Deus, Ventura e a gramática
Eremita
Caro Plúvio,
Perante este notável exemplo de pornografia política, confesso que foi a gramática a chamar-me a atenção, o que diz tudo sobre a previsibilidade by the book do populista André Ventura. Como a minha gramática é de ouvido e não tenho autoridade, tomo a liberdade de te colocar algumas questões, para benefício de todos. Será que André Ventura andou a ler Napoleão Mendes de Almeida, nomeadamente a sua Gramática Metódica da Língua Portuguesa? E será que houve intencionalidade? Não penses que te podes escapar de um posicionamento ideológico, Plúvio: quanto ao género, será que o feminismo levará à extinção lenta mais implacável da concordância total, condenada a ser substituída pela concordância atractiva?

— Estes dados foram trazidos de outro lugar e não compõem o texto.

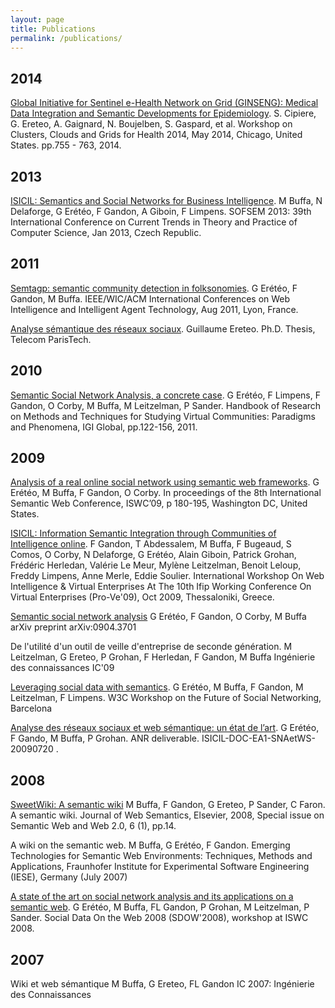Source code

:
 ```yaml
---
layout: page
title: Publications
permalink: /publications/
---
```

## 2014

[Global Initiative for Sentinel e-Health Network on Grid (GINSENG): Medical Data Integration and Semantic Developments for Epidemiology](https://hal.archives-ouvertes.fr/hal-01048737).
S. Cipiere, G. Ereteo, A. Gaignard, N. Boujelben, S. Gaspard, et al. 
Workshop on Clusters, Clouds and Grids for Health 2014, May 2014, Chicago, United States. pp.755 - 763, 2014. 

## 2013

[ISICIL: Semantics and Social Networks for Business Intelligence](https://hal.inria.fr/hal-01171260).
M Buffa, N Delaforge, G Erétéo, F Gandon, A Giboin, F Limpens. 
SOFSEM 2013: 39th International Conference on Current Trends in Theory and Practice of Computer Science, Jan 2013, Czech Republic.

## 2011 

[Semtagp: semantic community detection in folksonomies](https://hal.inria.fr/hal-01170978).
G Erétéo, F Gandon, M Buffa.
IEEE/WIC/ACM International Conferences on Web Intelligence and Intelligent Agent Technology, Aug 2011, Lyon, France. 

[Analyse sémantique des réseaux sociaux](https://tel.archives-ouvertes.fr/tel-00586677).
Guillaume Ereteo.
Ph.D. Thesis, Telecom ParisTech.

## 2010

[Semantic Social Network Analysis, a concrete case](https://hal.archives-ouvertes.fr/hal-00562056).
G Erétéo, F Limpens, F Gandon, O Corby, M Buffa, M Leitzelman, P Sander.
 Handbook of Research on Methods and Techniques for Studying Virtual Communities: Paradigms and Phenomena, IGI Global, pp.122-156, 2011. 


## 2009

[Analysis of a real online social network using semantic web frameworks](https://hal.archives-ouvertes.fr/hal-00562035).
G Erétéo, M Buffa, F Gandon, O Corby.
In proceedings of the 8th International Semantic Web Conference, ISWC’09, p 180-195, Washington DC, United States.

[ISICIL: Information Semantic Integration through Communities of Intelligence online](https://hal.inria.fr/hal-01169909).
F Gandon, T Abdessalem, M Buffa, F Bugeaud, S Comos, O Corby, N Delaforge, G Erétéo, Alain Giboin, Patrick Grohan, Frédéric Herledan, Valérie Le Meur, Mylène Leitzelman, Benoit Leloup, Freddy Limpens, Anne Merle, Eddie Soulier. 
International Workshop On Web Intelligence & Virtual Enterprises At The 10th Ifip Working Conference On Virtual Enterprises (Pro-Ve'09), Oct 2009, Thessaloniki, Greece.

[Semantic social network analysis](http://arxiv.org/pdf/0904.3701.pdf)
G Erétéo, F Gandon, O Corby, M Buffa
arXiv preprint arXiv:0904.3701

De l'utilité d'un outil de veille d'entreprise de seconde génération.
M Leitzelman, G Ereteo, P Grohan, F Herledan, F Gandon, M Buffa
Ingénierie des connaissances IC'09

[Leveraging social data with semantics](https://www.w3.org/2008/09/msnws/papers/ereteo_et_al_2008_leveraging.html).
G Erétéo, M Buffa, F Gandon, M Leitzelman, F Limpens.
W3C Workshop on the Future of Social Networking, Barcelona

[Analyse des réseaux sociaux et web sémantique: un état de l’art](http://isicil.inria.fr/v1/res/docs/livrables/ISICIL-ANR-EA01-SNAetWS-0906.pdf).
G Erétéo, F Gando, M Buffa, P Grohan.
ANR deliverable. ISICIL-DOC-EA1-SNAetWS-20090720 .

## 2008 

[SweetWiki: A semantic wiki](https://hal.archives-ouvertes.fr/hal-01154473)
M Buffa, F Gandon, G Ereteo, P Sander, C Faron.
A semantic wiki. Journal of Web Semantics, Elsevier, 2008, Special issue on Semantic Web and Web 2.0, 6 (1), pp.14. 

A wiki on the semantic web.
M Buffa, G Erétéo, F Gandon.
Emerging Technologies for Semantic Web Environments: Techniques, Methods and Applications, Fraunhofer Institute for Experimental Software Engineering (IESE), Germany (July 2007)

[A state of the art on social network analysis and its applications on a semantic web](http://ceur-ws.org/Vol-405/paper5.pdf).
G Erétéo, M Buffa, FL Gandon, P Grohan, M Leitzelman, P Sander.
Social Data On the Web 2008 (SDOW'2008), workshop at ISWC 2008.

## 2007 

Wiki et web sémantique
M Buffa, G Ereteo, FL Gandon
IC 2007: Ingénierie des Connaissances
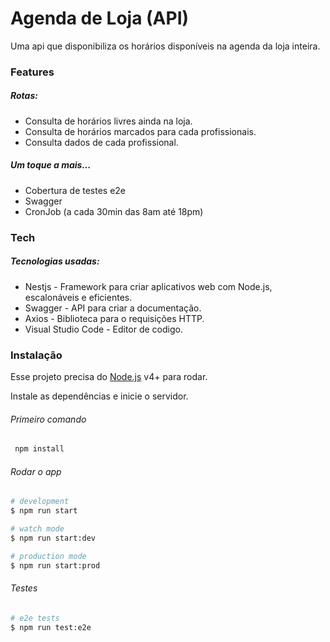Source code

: # Agenda de Loja (API)

Uma api que disponibiliza os horários disponíveis na agenda da loja inteira.

### Features

##### Rotas:

- Consulta de horários livres ainda na loja.
- Consulta de horários marcados para cada profissionais.
- Consulta dados de cada profissional.

##### Um toque a mais...

- Cobertura de testes e2e
- Swagger
- CronJob (a cada 30min das 8am até 18pm)

### Tech

##### Tecnologias usadas:

- Nestjs - Framework para criar aplicativos web com Node.js, escalonáveis e eficientes.
- Swagger - API para criar a documentação.
- Axios - Biblioteca para o requisições HTTP.
- Visual Studio Code - Editor de codigo.

### Instalação

Esse projeto precisa do [Node.js](https://nodejs.org/) v4+ para rodar.

Instale as dependências e inicie o servidor.

###### Primeiro comando

```sh
 npm install
```

###### Rodar o app

```bash
# development
$ npm run start

# watch mode
$ npm run start:dev

# production mode
$ npm run start:prod
```

###### Testes

```bash
# e2e tests
$ npm run test:e2e
```
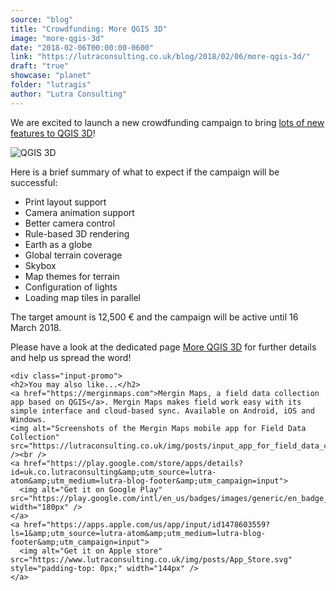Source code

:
 ```yaml
---
source: "blog"
title: "Crowdfunding: More QGIS 3D"
image: "more-qgis-3d"
date: "2018-02-06T00:00:00-0600"
link: "https://lutraconsulting.co.uk/blog/2018/02/06/more-qgis-3d/"
draft: "true"
showcase: "planet"
folder: "lutragis"
author: "Lutra Consulting"
---
```


<p>We are excited to launch a new crowdfunding campaign to bring <a href="https://www.lutraconsulting.co.uk/crowdfunding/more-qgis-3d/">lots of new features to QGIS 3D</a>!</p>

<p><img alt="QGIS 3D" src="https://www.lutraconsulting.co.uk/crowdfunding/more-qgis-3d/3d-napoli.jpg" /></p>

<p>Here is a brief summary of what to expect if the campaign will be successful:</p>

<!-- more -->

<ul>
  <li>Print layout support</li>
  <li>Camera animation support</li>
  <li>Better camera control</li>
  <li>Rule-based 3D rendering</li>
  <li>Earth as a globe</li>
  <li>Global terrain coverage</li>
  <li>Skybox</li>
  <li>Map themes for terrain</li>
  <li>Configuration of lights</li>
  <li>Loading map tiles in parallel</li>
</ul>

<p>The target amount is 12,500 € and the campaign will be active until 16 March 2018.</p>

<p>Please have a look at the dedicated page <a href="https://www.lutraconsulting.co.uk/crowdfunding/more-qgis-3d/">More QGIS 3D</a> for further details and help us spread the word!</p>

    <div class="input-promo">
    <h2>You may also like...</h2>
    <a href="https://merginmaps.com">Mergin Maps, a field data collection app based on QGIS</a>. Mergin Maps makes field work easy with its simple interface and cloud-based sync. Available on Android, iOS and Windows.
    <img alt="Screenshots of the Mergin Maps mobile app for Field Data Collection" src="https://lutraconsulting.co.uk/img/posts/input_app_for_field_data_collection.jpg" /><br />
    <a href="https://play.google.com/store/apps/details?id=uk.co.lutraconsulting&amp;utm_source=lutra-atom&amp;utm_medium=lutra-blog-footer&amp;utm_campaign=input">
      <img alt="Get it on Google Play" src="https://play.google.com/intl/en_us/badges/images/generic/en_badge_web_generic.png" width="180px" />
    </a>
    <a href="https://apps.apple.com/us/app/input/id1478603559?ls=1&amp;utm_source=lutra-atom&amp;utm_medium=lutra-blog-footer&amp;utm_campaign=input">
      <img alt="Get it on Apple store" src="https://www.lutraconsulting.co.uk/img/posts/App_Store.svg" style="padding-top: 0px;" width="144px" />
    </a>
  </div>
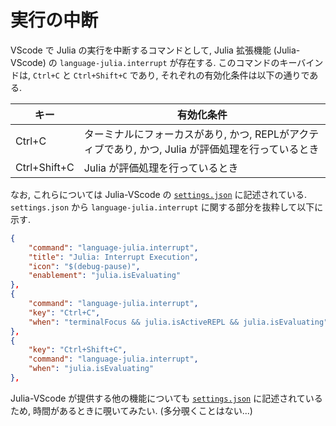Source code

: # 実行の中断

VScode で Julia の実行を中断するコマンドとして, Julia 拡張機能 (Julia-VScode) の `language-julia.interrupt` が存在する. このコマンドのキーバインドは, `Ctrl+C` と `Ctrl+Shift+C` であり, それぞれの有効化条件は以下の通りである.

|キー|有効化条件|
|---|---|
|Ctrl+C|ターミナルにフォーカスがあり, かつ, REPLがアクティブであり, かつ, Julia が評価処理を行っているとき|
|Ctrl+Shift+C|Julia が評価処理を行っているとき|

なお, これらについては Julia-VScode の [`settings.json`](https://github.com/julia-vscode/julia-vscode/blob/main/package.json) に記述されている. `settings.json` から `language-julia.interrupt` に関する部分を抜粋して以下に示す.

```json
{
    "command": "language-julia.interrupt",
    "title": "Julia: Interrupt Execution",
    "icon": "$(debug-pause)",
    "enablement": "julia.isEvaluating"
},
{
    "command": "language-julia.interrupt",
    "key": "Ctrl+C",
    "when": "terminalFocus && julia.isActiveREPL && julia.isEvaluating"
},
{
    "key": "Ctrl+Shift+C",
    "command": "language-julia.interrupt",
    "when": "julia.isEvaluating"
},
```

Julia-VScode が提供する他の機能についても [`settings.json`](https://github.com/julia-vscode/julia-vscode/blob/main/package.json) に記述されているため, 時間があるときに覗いてみたい. (多分覗くことはない...)
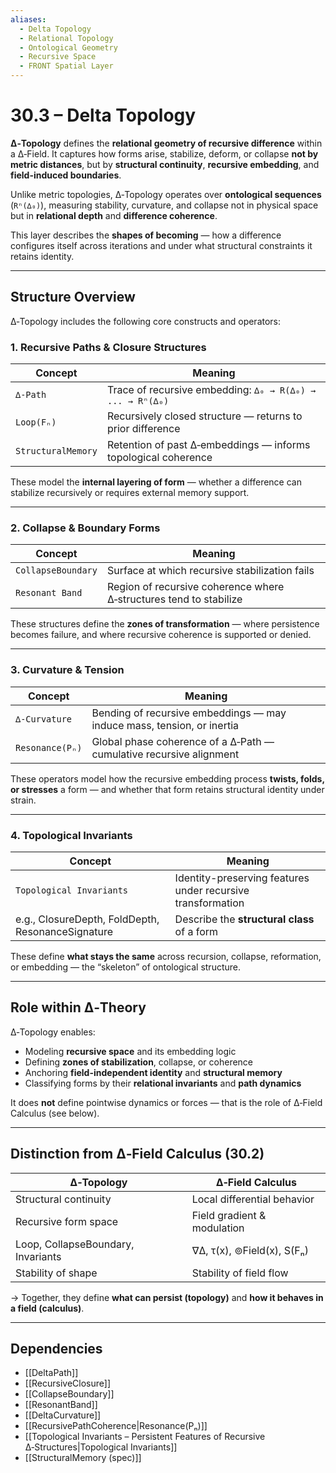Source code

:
 ```yaml
---
aliases:
  - Delta Topology
  - Relational Topology
  - Ontological Geometry
  - Recursive Space
  - FRONT Spatial Layer
---
```


# 30.3 – Delta Topology

**∆‑Topology** defines the **relational geometry of recursive difference** within a ∆‑Field. It captures how forms arise, stabilize, deform, or collapse **not by metric distances**, but by **structural continuity**, **recursive embedding**, and **field-induced boundaries**.

Unlike metric topologies, ∆‑Topology operates over **ontological sequences** (`Rⁿ(∆₀)`), measuring stability, curvature, and collapse not in physical space but in **relational depth** and **difference coherence**.

This layer describes the **shapes of becoming** — how a difference configures itself across iterations and under what structural constraints it retains identity.

---

## Structure Overview

∆‑Topology includes the following core constructs and operators:

### 1. Recursive Paths & Closure Structures

| Concept         | Meaning                                                    |
|-----------------|------------------------------------------------------------|
| `∆‑Path`        | Trace of recursive embedding: `∆₀ → R(∆₀) → ... → Rⁿ(∆₀)`  |
| `Loop(Fₙ)`      | Recursively closed structure — returns to prior difference |
| `StructuralMemory` | Retention of past ∆‑embeddings — informs topological coherence |

These model the **internal layering of form** — whether a difference can stabilize recursively or requires external memory support.

---

### 2. Collapse & Boundary Forms

| Concept           | Meaning                                                            |
|-------------------|--------------------------------------------------------------------|
| `CollapseBoundary`| Surface at which recursive stabilization fails                     |
| `Resonant Band`   | Region of recursive coherence where ∆‑structures tend to stabilize |

These structures define the **zones of transformation** — where persistence becomes failure, and where recursive coherence is supported or denied.

---

### 3. Curvature & Tension

| Concept        | Meaning                                                              |
|----------------|----------------------------------------------------------------------|
| `∆‑Curvature`  | Bending of recursive embeddings — may induce mass, tension, or inertia |
| `Resonance(Pₙ)`| Global phase coherence of a ∆‑Path — cumulative recursive alignment    |

These operators model how the recursive embedding process **twists, folds, or stresses** a form — and whether that form retains structural identity under strain.

---

### 4. Topological Invariants

| Concept                | Meaning                                                          |
|------------------------|------------------------------------------------------------------|
| `Topological Invariants` | Identity-preserving features under recursive transformation       |
| e.g., ClosureDepth, FoldDepth, ResonanceSignature | Describe the **structural class** of a form |

These define **what stays the same** across recursion, collapse, reformation, or embedding — the “skeleton” of ontological structure.

---

## Role within ∆‑Theory

∆‑Topology enables:

- Modeling **recursive space** and its embedding logic
- Defining **zones of stabilization**, collapse, or coherence
- Anchoring **field-independent identity** and **structural memory**
- Classifying forms by their **relational invariants** and **path dynamics**

It does **not** define pointwise dynamics or forces — that is the role of ∆‑Field Calculus (see below).

---

## Distinction from ∆‑Field Calculus (30.2)

| ∆‑Topology                      | ∆‑Field Calculus               |
|----------------------------------|---------------------------------|
| Structural continuity            | Local differential behavior     |
| Recursive form space             | Field gradient & modulation     |
| Loop, CollapseBoundary, Invariants | ∇∆, τ(x), ⊚Field(x), S(Fₙ)      |
| Stability of shape               | Stability of field flow         |

→ Together, they define **what can persist (topology)** and **how it behaves in a field (calculus)**.

---

## Dependencies

- [[DeltaPath]]
- [[RecursiveClosure]]
- [[CollapseBoundary]]
- [[ResonantBand]]
- [[DeltaCurvature]]
- [[RecursivePathCoherence|Resonance(Pₙ)]]
- [[Topological Invariants – Persistent Features of Recursive ∆‑Structures|Topological Invariants]]
- [[StructuralMemory (spec)]]
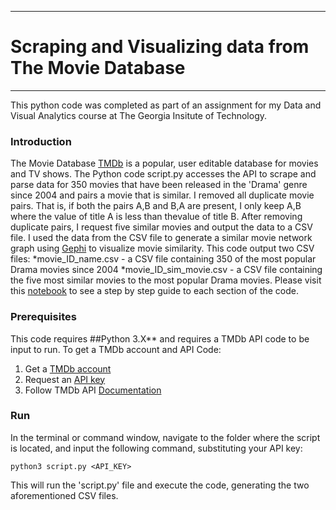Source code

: -------------------------------------------------------
# Scraping and Visualizing data from The Movie Database
-------------------------------------------------------
This python code was completed as part of an assignment for my Data and Visual Analytics course at The Georgia Insitute of Technology. 

### Introduction
The Movie Database [TMDb]("https://www.themoviedb.org/") is a popular, user editable database for movies and TV shows. The Python code script.py accesses the API to scrape and parse data for 350 movies that have been released in the 'Drama' genre since 2004 and pairs a movie that is similar. 
I removed all duplicate movie pairs. That is, if both the pairs A,B and B,A are present, I only keep A,B where the value of title A is less than thevalue of title B.
After removing duplicate pairs, I request five similar movies and output the data to a CSV file. I used the data from the CSV file to generate a similar movie network graph using [Gephi]("https://gephi.org/") to visualize movie similarity. This code output two CSV files:
*movie_ID_name.csv - a CSV file containing 350 of the most popular Drama movies since 2004
*movie_ID_sim_movie.csv - a CSV file containing the five most similar movies to the most popular Drama movies. Please visit this [notebook](https://github.com/ashlitaylor/TMDb/blob/master/TMDb.ipynb) to see a step by step guide to each section of the code. 

### Prerequisites
This code requires ##Python 3.X** and requires a TMDb API code to be input to run. To get a TMDb account and API Code:
1. Get a [TMDb account](https://www.themoviedb.org/account/signup)
2. Request an [API key](https://docs.google.com/document/d/e/2PACX-1vQkWjHiLS1Xu2HZNQ7Egv08l_DdPnugoxUOZ0ugqBNHWY529xWB417QoSS0MbIih6PS9gu1Y1D-NFDT/pub)
3. Follow TMDb API [Documentation](https://developers.themoviedb.org/3/getting-started/introduction)

### Run
In the terminal or command window, navigate to the folder where the script is located, and input the following command, substituting your API key:

```python3 script.py <API_KEY>```

This will run the 'script.py' file and execute the code, generating the two aforementioned CSV files. 
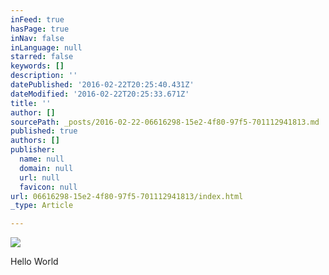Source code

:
 ```yaml
---
inFeed: true
hasPage: true
inNav: false
inLanguage: null
starred: false
keywords: []
description: ''
datePublished: '2016-02-22T20:25:40.431Z'
dateModified: '2016-02-22T20:25:33.671Z'
title: ''
author: []
sourcePath: _posts/2016-02-22-06616298-15e2-4f80-97f5-701112941813.md
published: true
authors: []
publisher:
  name: null
  domain: null
  url: null
  favicon: null
url: 06616298-15e2-4f80-97f5-701112941813/index.html
_type: Article

---
```

![](https://the-grid-user-content.s3-us-west-2.amazonaws.com/7339b0d4-f487-4d4b-8436-c57e5a033498.jpg)

Hello World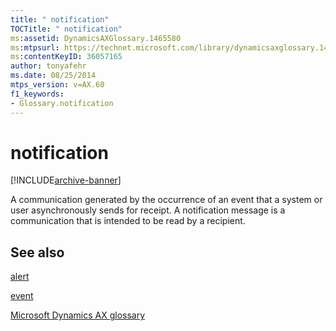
 ```yaml
---
title: " notification"
TOCTitle: " notification"
ms:assetid: DynamicsAXGlossary.1465580
ms:mtpsurl: https://technet.microsoft.com/library/dynamicsaxglossary.1465580(v=AX.60)
ms:contentKeyID: 36057165
author: tonyafehr
ms.date: 08/25/2014
mtps_version: v=AX.60
f1_keywords:
- Glossary.notification
---
```


# notification


[!INCLUDE[archive-banner](includes/archive-banner.md)]

A communication generated by the occurrence of an event that a system or user asynchronously sends for receipt. A notification message is a communication that is intended to be read by a recipient.

## See also

[alert](alert.md)

[event](event.md)

[Microsoft Dynamics AX glossary](glossary/microsoft-dynamics-ax-glossary.md)

  


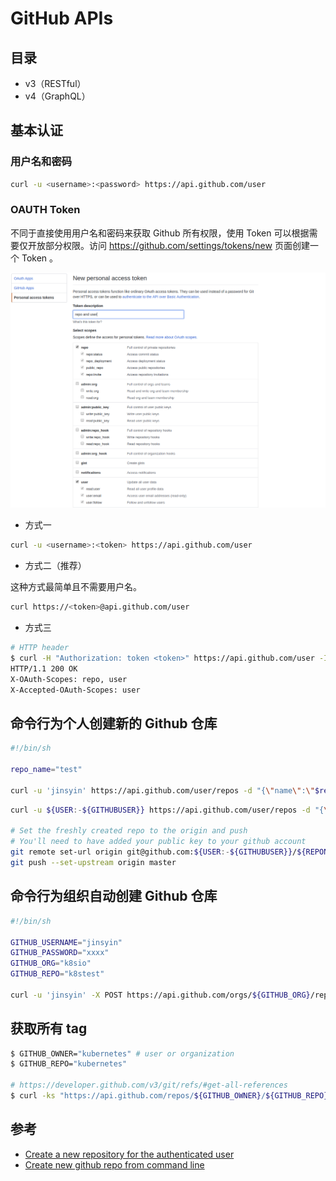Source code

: # GitHub APIs

## 目录

* v3（RESTful）
* v4（GraphQL）

## 基本认证

### 用户名和密码

```sh
curl -u <username>:<password> https://api.github.com/user
```

### OAUTH Token

不同于直接使用用户名和密码来获取 Github 所有权限，使用 Token 可以根据需要仅开放部分权限。访问 <https://github.com/settings/tokens/new> 页面创建一个 Token 。

![New personal access token](.images/gh-new-personal-acc-token.png)

* 方式一

```sh
curl -u <username>:<token> https://api.github.com/user
```

* 方式二（推荐）

这种方式最简单且不需要用户名。

```sh
curl https://<token>@api.github.com/user
```

* 方式三

```sh
# HTTP header
$ curl -H "Authorization: token <token>" https://api.github.com/user -I
HTTP/1.1 200 OK
X-OAuth-Scopes: repo, user
X-Accepted-OAuth-Scopes: user
```

## 命令行为个人创建新的 Github 仓库

```sh
#!/bin/sh

repo_name="test"

curl -u 'jinsyin' https://api.github.com/user/repos -d "{\"name\":\"$repo_name\"}"

```

```sh
curl -u ${USER:-${GITHUBUSER}} https://api.github.com/user/repos -d "{\"name\": \"${REPONAME:-${CURRENTDIR}}\", \"description\": \"${DESCRIPTION}\", \"private\": false, \"has_issues\": true, \"has_downloads\": true, \"has_wiki\": false}"

# Set the freshly created repo to the origin and push
# You'll need to have added your public key to your github account
git remote set-url origin git@github.com:${USER:-${GITHUBUSER}}/${REPONAME:-${CURRENTDIR}}.git
git push --set-upstream origin master

```

## 命令行为组织自动创建 Github 仓库

```sh
#!/bin/sh

GITHUB_USERNAME="jinsyin"
GITHUB_PASSWORD="xxxx"
GITHUB_ORG="k8sio"
GITHUB_REPO="k8stest"

curl -u 'jinsyin' -X POST https://api.github.com/orgs/${GITHUB_ORG}/repos -d "{\"name\":\"$GITHUB_REPO\"}"
```

## 获取所有 tag

```sh
$ GITHUB_OWNER="kubernetes" # user or organization
$ GITHUB_REPO="kubernetes"

# https://developer.github.com/v3/git/refs/#get-all-references
$ curl -ks "https://api.github.com/repos/${GITHUB_OWNER}/${GITHUB_REPO}/git/refs/tags" | grep '"ref":.*' | cut -d '"' -f4 | cut -d '/' -f3
```

## 参考

* [Create a new repository for the authenticated user](https://developer.github.com/v3/repos/#create)
* [Create new github repo from command line](https://coderwall.com/p/mnwcog/create-new-github-repo-from-command-line)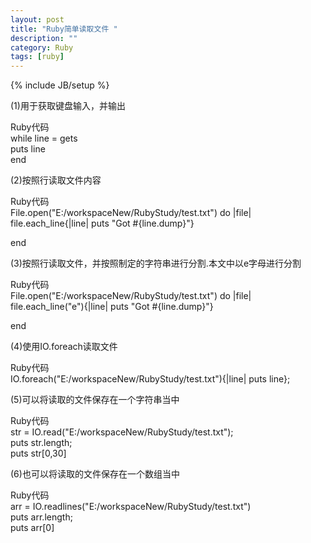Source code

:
 ```yaml
---
layout: post
title: "Ruby简单读取文件 "
description: ""
category: Ruby
tags: [ruby]
---
```

{% include JB/setup %}


(1)用于获取键盘输入，并输出
 
Ruby代码  
while line = gets  
    puts line  
end  
 
 (2)按照行读取文件内容
 
Ruby代码  
File.open("E:/workspaceNew/RubyStudy/test.txt") do |file|  
file.each_line{|line| puts "Got #{line.dump}"}  
 
end  
 
 (3)按照行读取文件，并按照制定的字符串进行分割.本文中以e字母进行分割
 
Ruby代码  
File.open("E:/workspaceNew/RubyStudy/test.txt") do |file|  
file.each_line("e"){|line| puts "Got #{line.dump}"}  

end  
 
 (4)使用IO.foreach读取文件
 
Ruby代码  
IO.foreach("E:/workspaceNew/RubyStudy/test.txt"){|line| puts line};  
 
 (5)可以将读取的文件保存在一个字符串当中
 
Ruby代码  
str = IO.read("E:/workspaceNew/RubyStudy/test.txt");  
  puts str.length;  
  puts str[0,30]  
 
 (6)也可以将读取的文件保存在一个数组当中
 
Ruby代码  
arr = IO.readlines("E:/workspaceNew/RubyStudy/test.txt")  
puts arr.length;  
puts arr[0]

E será que houve entre o staff do Chega uma acesa discussão entre aqueles que toleraram a concordância atractiva usada no post, visto não se tratar de uma enumeração de nomes próprios de homens e mulheres, e os ortodoxos populistas do partido, defensores de um uso sistemático da concordância total, das enumerarações de nomes próprios à de apetrechos e peças da indumentária das forças policiais, como sinal de intransigência e reforço do peso da concordância global? Isto porque, como escreveu a Doutora Edite Prada, na entrada supracitada sobre concordâncias e enumerações, o "total de 200 mulheres + 1 homem será igual a 201 mulheres no mesmo dia em que 200 gatos + 1 cão constituírem um total de 201 gatos". Enfim, termino com uma questão mais abrangente: na idade das redes sociais, será que a discricionariedade gramatical promove a paz social ou, pelo contrário, só uma gramática mais autoritária nos trará tranquilidade e será capaz de defender a língua dos ignorantes, dos desatentos e da esquerda progressista?